Au delà de la FA proprement dite, les problèmes organisationnels de la mouvance anarchiste contemporaine furent traversés par le binôme plateforme/synthèse. Ce débat, inscrit dans la bolchevisation de la Russie, fut la marque d'une crise d'identité de l'anarchisme social face à lui-même et au "marxisme-léninisme". Dans ces discussions théoriques, confuses et agitées par l'intransigeance des protagonistes, les plate-formistes, pour qui la véritable tendance anarchiste est le seul communisme-libertaire, s'opposèrent aux partisans de la synthèse. Il y a, cependant, deux types de synthèse.

Celle écrite en réponse dès 1927, par Vsevolod Mikhaïlovitch Eichenbaum dit Voline, est philosophique ; ses "trois idées maîtresses" afin d'"unir le mouvement", sont l'admission des principes "syndicaliste", "communiste" et "individualiste" dans le but "de la révolution sociale". Elle servira de base à Sébastien Faure pour, en 1928, préciser comme projet à sa tendance de "combiner les trois courants: anarcho-syndicalisme, communisme libertaire et individualisme anarchiste" sur la base de thèses générales mûrement réfléchies et sciemment adoptées. Cette polémique eut surtout des répercussions sur l'organisation de l'UA. En 1926, face à la menace accrue de scission que faisait planer l'affrontement entre plate-formistes et synthésistes au congrès d'Orléans, un manifeste affirma que "le communisme est la seule forme de société" et l'UA deviendra l'UAC, l'Union anarchiste communiste. Loin de resserrer les rangs, ce manifeste d'Orléans allait rendre plus sensible aux partisans d'une organisation structurée l'incompatibilité de ces positions. Ainsi, le congrès de Paris, en 1927, vit triompher les plate-formistes. Le courant majoritaire deviendra l'UACR (communiste révolutionnaire) qui durera jusqu'en 1930. Le courant minoritaire scissionniste fonda avec Sébastien Faure l'AFA (Association des fédéralistes anarchistes), qui durera jusqu'au congrès d'unité de Paris en 1934. En 1934, au congrès de Paris, l'UACR reprendra le sigle d'UA, ce qui signifiait l'abandon des méthodes révolutionnaires, le communisme envisagé comme obligatoire au lendemain de la révolution, ainsi que le choix des modalités de versements pour les adhérents. Ces mesures entraînèrent une scission et la création de la FCL (Fédération communiste libertaire), soucieuse de plus d'homogénéité organisationnelle et tactique.
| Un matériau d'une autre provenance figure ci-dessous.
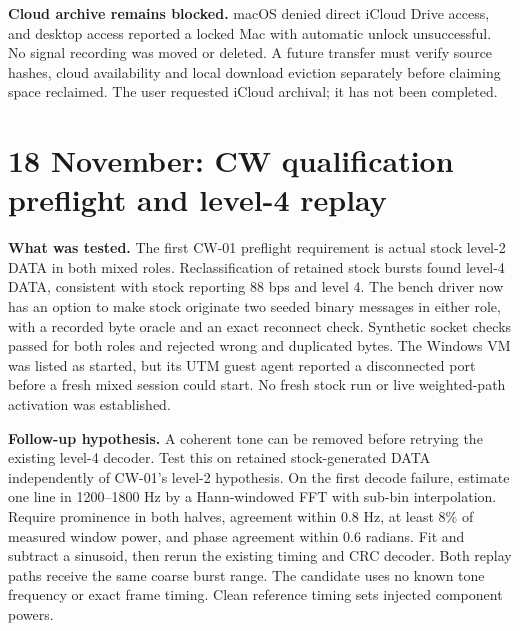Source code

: \documentclass[11pt,a4paper]{article}
\begin{document}
\textbf{Cloud archive remains blocked.} macOS denied direct iCloud Drive access,
and desktop access reported a locked Mac with automatic unlock unsuccessful.
No signal recording was moved or deleted. A future transfer must verify source
hashes, cloud availability and local download eviction separately before claiming
space reclaimed. The user requested iCloud archival; it has not been completed.

\clearpage
\section{18 November: CW qualification preflight and level-4 replay}
\label{sec:cw-level4-preflight}
\textbf{What was tested.} The first CW-01 preflight requirement is actual
stock level-2 DATA in both mixed roles. Reclassification of retained stock
bursts found level-4 DATA, consistent with stock reporting 88 bps and level 4.
The bench driver now has an option to make stock originate two seeded binary
messages in either role, with a recorded byte oracle and an exact reconnect
check. Synthetic socket checks passed for both roles and rejected wrong and
duplicated bytes. The Windows VM was listed as started, but its UTM guest agent
reported a disconnected port before a fresh mixed session could start. No
fresh stock run or live weighted-path activation was established.

\textbf{Follow-up hypothesis.} A coherent tone can be removed before retrying
the existing level-4 decoder. Test this on retained stock-generated DATA
independently of CW-01's level-2 hypothesis. On the first decode failure, estimate
one line in 1200--1800 Hz by a Hann-windowed FFT with sub-bin interpolation.
Require prominence in both halves, agreement within 0.8 Hz, at least 8\% of
measured window power, and phase agreement within 0.6 radians. Fit and subtract
a sinusoid, then rerun the existing timing and CRC decoder. Both replay paths
receive the same coarse burst range. The candidate uses no known tone frequency
or exact frame timing. Clean reference timing sets injected component powers.
\end{document}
L'in des principaux militants fondateurs, en fut Charles Cortvrint sous le pseudonyme de Charles Ridel (plus tard, Louis Mercier-Vega). Cela lui valut d'être poursuivi d'une haine tenace par Louis Lecoin. Elle reprendra sa place au sein de l'UA en 1936 pour continuer à coexister en tant que tendance. Enfin, c'est en août 1936, à Toulouse, que se constitua, la Fédération anarchiste de langue française (FAF) en réaction à l'UA qu'elle ne trouvait pas assez synthésiste - dans le sens que lui donnait Voline.

[Jean Maîtron, Le Mouvement anarchiste en France, tome II, op. cit.]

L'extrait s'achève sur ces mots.